> _TASK OBJECTIVE_: Set each entry down verbatim, omitting images.
+++ RECORDS FOR THE EXERCISE +++
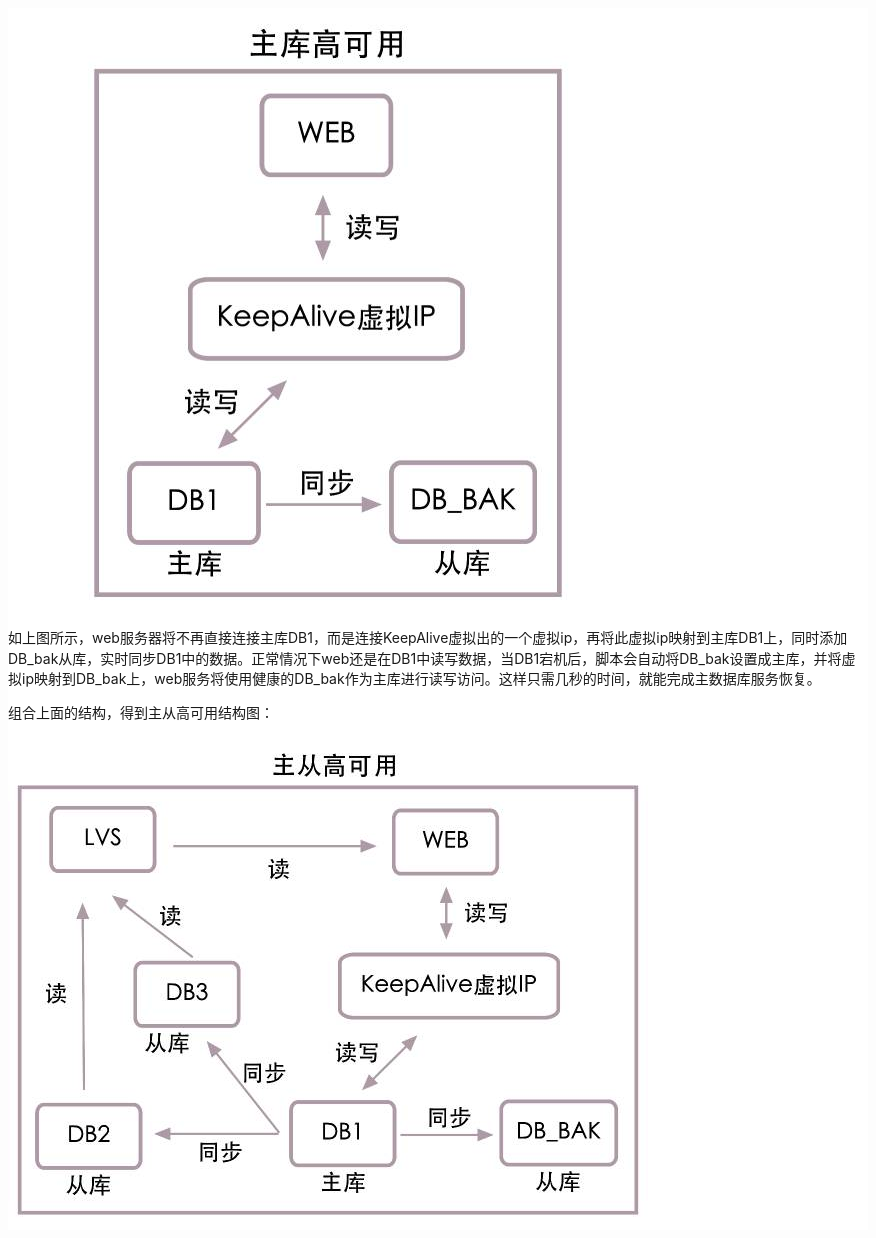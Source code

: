 ![主库高可用](../image/leshi11.jpg)

如上图所示，web服务器将不再直接连接主库DB1，而是连接KeepAlive虚拟出的一个虚拟ip，再将此虚拟ip映射到主库DB1上，同时添加DB_bak从库，实时同步DB1中的数据。正常情况下web还是在DB1中读写数据，当DB1宕机后，脚本会自动将DB_bak设置成主库，并将虚拟ip映射到DB_bak上，web服务将使用健康的DB_bak作为主库进行读写访问。这样只需几秒的时间，就能完成主数据库服务恢复。

组合上面的结构，得到主从高可用结构图：

![主从高可用](../image/leshi12.jpg)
+++
> _ANSWER FOR THE TASK_:
Source code

: ![主库高可用](../image/leshi11.jpg)

如上图所示，web服务器将不再直接连接主库DB1，而是连接KeepAlive虚拟出的一个虚拟ip，再将此虚拟ip映射到主库DB1上，同时添加DB_bak从库，实时同步DB1中的数据。正常情况下web还是在DB1中读写数据，当DB1宕机后，脚本会自动将DB_bak设置成主库，并将虚拟ip映射到DB_bak上，web服务将使用健康的DB_bak作为主库进行读写访问。这样只需几秒的时间，就能完成主数据库服务恢复。

组合上面的结构，得到主从高可用结构图：

![主从高可用](../image/leshi12.jpg)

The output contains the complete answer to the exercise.